# YOUR GOAL:
Report the lines of the data below that contain the string "HijriDateObject".

** Opening STUDY MATERIAL block **

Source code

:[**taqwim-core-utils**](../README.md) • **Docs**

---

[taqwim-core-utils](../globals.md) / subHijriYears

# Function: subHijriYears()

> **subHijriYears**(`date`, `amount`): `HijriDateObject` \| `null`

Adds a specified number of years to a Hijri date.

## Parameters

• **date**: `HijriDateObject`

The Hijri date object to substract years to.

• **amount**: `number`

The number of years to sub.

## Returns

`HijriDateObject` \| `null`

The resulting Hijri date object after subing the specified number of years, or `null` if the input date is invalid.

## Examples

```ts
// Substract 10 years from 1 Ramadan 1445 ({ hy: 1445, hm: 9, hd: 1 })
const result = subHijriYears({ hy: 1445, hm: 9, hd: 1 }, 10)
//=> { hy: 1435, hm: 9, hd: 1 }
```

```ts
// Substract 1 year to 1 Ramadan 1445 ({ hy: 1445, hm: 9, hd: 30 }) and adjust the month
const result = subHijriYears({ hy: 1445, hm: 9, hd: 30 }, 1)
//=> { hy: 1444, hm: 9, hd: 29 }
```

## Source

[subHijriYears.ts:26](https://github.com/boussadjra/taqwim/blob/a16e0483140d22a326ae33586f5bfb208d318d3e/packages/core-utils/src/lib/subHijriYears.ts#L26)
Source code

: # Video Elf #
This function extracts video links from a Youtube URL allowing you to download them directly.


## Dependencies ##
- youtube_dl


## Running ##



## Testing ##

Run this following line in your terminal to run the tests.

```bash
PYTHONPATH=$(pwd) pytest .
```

** Closing STUDY MATERIAL block **

# EXERCISE SOLUTION:
> **subHijriYears**(`date`, `amount`): `HijriDateObject` \| `null`
• **date**: `HijriDateObject`
`HijriDateObject` \| `null`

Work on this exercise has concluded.